Exercise instructions – Which lines of the data contain the string "indexů"? Show each of them.

START Provided entries

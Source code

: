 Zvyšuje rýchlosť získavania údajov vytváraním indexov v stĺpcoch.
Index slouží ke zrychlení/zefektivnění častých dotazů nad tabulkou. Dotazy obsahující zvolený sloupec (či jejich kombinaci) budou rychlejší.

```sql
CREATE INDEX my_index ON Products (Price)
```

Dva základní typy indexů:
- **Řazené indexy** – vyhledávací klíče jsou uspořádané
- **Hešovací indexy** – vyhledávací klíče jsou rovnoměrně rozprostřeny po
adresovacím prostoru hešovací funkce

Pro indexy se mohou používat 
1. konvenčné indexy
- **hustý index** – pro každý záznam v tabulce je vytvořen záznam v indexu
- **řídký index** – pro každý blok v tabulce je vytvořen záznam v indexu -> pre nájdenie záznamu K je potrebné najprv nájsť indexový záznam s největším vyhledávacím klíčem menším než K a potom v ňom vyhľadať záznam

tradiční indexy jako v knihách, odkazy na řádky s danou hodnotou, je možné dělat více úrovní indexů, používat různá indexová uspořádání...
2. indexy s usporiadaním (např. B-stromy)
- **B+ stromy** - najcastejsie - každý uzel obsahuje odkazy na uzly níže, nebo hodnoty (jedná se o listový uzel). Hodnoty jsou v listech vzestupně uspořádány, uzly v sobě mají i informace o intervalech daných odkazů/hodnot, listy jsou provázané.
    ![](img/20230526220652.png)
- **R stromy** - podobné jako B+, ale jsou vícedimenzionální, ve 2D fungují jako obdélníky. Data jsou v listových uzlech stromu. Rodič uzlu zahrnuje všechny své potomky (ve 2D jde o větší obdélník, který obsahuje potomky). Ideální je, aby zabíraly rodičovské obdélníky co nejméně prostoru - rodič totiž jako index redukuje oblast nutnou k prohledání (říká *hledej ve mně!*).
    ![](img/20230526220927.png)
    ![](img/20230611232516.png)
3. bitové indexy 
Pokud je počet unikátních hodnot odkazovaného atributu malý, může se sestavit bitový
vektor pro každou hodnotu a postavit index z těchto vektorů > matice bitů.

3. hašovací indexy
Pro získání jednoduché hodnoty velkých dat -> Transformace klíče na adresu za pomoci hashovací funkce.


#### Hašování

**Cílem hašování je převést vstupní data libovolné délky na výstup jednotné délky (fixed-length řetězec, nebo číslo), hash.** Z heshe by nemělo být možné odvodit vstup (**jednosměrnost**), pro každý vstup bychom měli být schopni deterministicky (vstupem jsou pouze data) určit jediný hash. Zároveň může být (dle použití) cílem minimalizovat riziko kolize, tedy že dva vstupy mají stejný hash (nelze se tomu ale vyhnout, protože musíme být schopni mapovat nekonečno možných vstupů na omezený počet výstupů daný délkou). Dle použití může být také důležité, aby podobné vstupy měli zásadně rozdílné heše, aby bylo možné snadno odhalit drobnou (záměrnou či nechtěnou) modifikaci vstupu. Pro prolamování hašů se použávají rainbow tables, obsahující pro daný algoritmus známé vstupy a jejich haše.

END Provided entries

Response box –
Dva základní typy indexů:
tradiční indexy jako v knihách, odkazy na řádky s danou hodnotou, je možné dělat více úrovní indexů, používat různá indexová uspořádání...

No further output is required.